— Problem statement —
Find the word "also" in the records and copy every line where it occurs.

● ● ● ● ● ● ●

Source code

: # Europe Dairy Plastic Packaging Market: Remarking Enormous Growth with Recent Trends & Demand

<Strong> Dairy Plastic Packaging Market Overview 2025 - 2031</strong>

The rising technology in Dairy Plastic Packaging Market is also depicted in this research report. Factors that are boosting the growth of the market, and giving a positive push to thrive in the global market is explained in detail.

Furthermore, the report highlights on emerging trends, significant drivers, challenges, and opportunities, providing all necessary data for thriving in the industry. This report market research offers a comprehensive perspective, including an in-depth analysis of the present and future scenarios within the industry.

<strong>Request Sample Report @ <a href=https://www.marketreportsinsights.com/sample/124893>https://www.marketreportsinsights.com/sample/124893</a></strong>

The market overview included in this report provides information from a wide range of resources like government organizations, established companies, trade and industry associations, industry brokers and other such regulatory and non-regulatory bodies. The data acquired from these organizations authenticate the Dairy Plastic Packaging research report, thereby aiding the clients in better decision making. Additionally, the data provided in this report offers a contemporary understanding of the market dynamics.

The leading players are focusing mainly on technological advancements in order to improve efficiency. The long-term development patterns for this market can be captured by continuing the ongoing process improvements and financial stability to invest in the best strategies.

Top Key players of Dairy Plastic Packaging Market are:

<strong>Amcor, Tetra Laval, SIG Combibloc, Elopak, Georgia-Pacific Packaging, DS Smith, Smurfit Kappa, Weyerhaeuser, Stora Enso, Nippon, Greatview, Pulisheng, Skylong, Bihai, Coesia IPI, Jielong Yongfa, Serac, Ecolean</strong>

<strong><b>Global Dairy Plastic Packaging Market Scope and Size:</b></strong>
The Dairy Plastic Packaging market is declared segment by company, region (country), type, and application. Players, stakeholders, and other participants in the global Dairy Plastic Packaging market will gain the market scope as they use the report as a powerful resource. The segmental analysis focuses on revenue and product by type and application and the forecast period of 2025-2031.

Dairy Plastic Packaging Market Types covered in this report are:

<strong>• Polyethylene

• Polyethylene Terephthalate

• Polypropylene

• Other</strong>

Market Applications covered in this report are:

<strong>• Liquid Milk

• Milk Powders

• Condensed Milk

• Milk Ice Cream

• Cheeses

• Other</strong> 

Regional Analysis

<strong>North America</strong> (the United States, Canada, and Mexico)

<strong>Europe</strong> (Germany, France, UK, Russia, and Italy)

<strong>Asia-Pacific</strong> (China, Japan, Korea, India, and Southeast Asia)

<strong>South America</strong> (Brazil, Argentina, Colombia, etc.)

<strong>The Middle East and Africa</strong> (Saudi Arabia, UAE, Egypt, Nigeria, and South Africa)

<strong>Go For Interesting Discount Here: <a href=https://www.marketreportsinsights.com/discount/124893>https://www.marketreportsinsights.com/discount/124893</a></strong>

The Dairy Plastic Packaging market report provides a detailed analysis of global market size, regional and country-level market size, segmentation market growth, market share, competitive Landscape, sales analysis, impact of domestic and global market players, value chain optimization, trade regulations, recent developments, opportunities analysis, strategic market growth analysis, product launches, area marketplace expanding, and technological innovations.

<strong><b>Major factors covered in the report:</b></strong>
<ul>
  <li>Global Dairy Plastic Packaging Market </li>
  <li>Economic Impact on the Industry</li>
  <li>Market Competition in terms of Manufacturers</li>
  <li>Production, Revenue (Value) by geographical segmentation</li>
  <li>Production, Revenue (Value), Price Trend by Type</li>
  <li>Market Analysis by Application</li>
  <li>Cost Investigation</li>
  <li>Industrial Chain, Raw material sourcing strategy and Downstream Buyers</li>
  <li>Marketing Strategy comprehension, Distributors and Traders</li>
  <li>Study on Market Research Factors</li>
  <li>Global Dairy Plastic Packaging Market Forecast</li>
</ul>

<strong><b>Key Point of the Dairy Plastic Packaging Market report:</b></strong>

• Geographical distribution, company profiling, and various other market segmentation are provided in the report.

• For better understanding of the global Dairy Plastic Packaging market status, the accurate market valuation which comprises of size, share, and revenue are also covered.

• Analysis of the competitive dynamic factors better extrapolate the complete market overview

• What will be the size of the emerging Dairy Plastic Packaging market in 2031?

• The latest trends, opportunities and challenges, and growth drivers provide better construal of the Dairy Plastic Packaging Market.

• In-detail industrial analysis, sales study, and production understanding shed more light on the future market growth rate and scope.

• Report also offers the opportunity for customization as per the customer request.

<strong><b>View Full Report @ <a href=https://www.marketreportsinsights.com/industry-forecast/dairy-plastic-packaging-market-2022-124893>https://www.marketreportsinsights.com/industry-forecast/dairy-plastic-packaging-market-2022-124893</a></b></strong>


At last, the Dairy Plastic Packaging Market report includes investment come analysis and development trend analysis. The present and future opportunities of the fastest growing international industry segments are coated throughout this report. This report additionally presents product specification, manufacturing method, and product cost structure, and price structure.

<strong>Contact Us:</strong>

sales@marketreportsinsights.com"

● ● ● ● ● ● ●

— Your solution —
The rising technology in Dairy Plastic Packaging Market is also depicted in this research report. Factors that are boosting the growth of the market, and giving a positive push to thrive in the global market is explained in detail.
• For better understanding of the global Dairy Plastic Packaging market status, the accurate market valuation which comprises of size, share, and revenue are also covered.
• Report also offers the opportunity for customization as per the customer request.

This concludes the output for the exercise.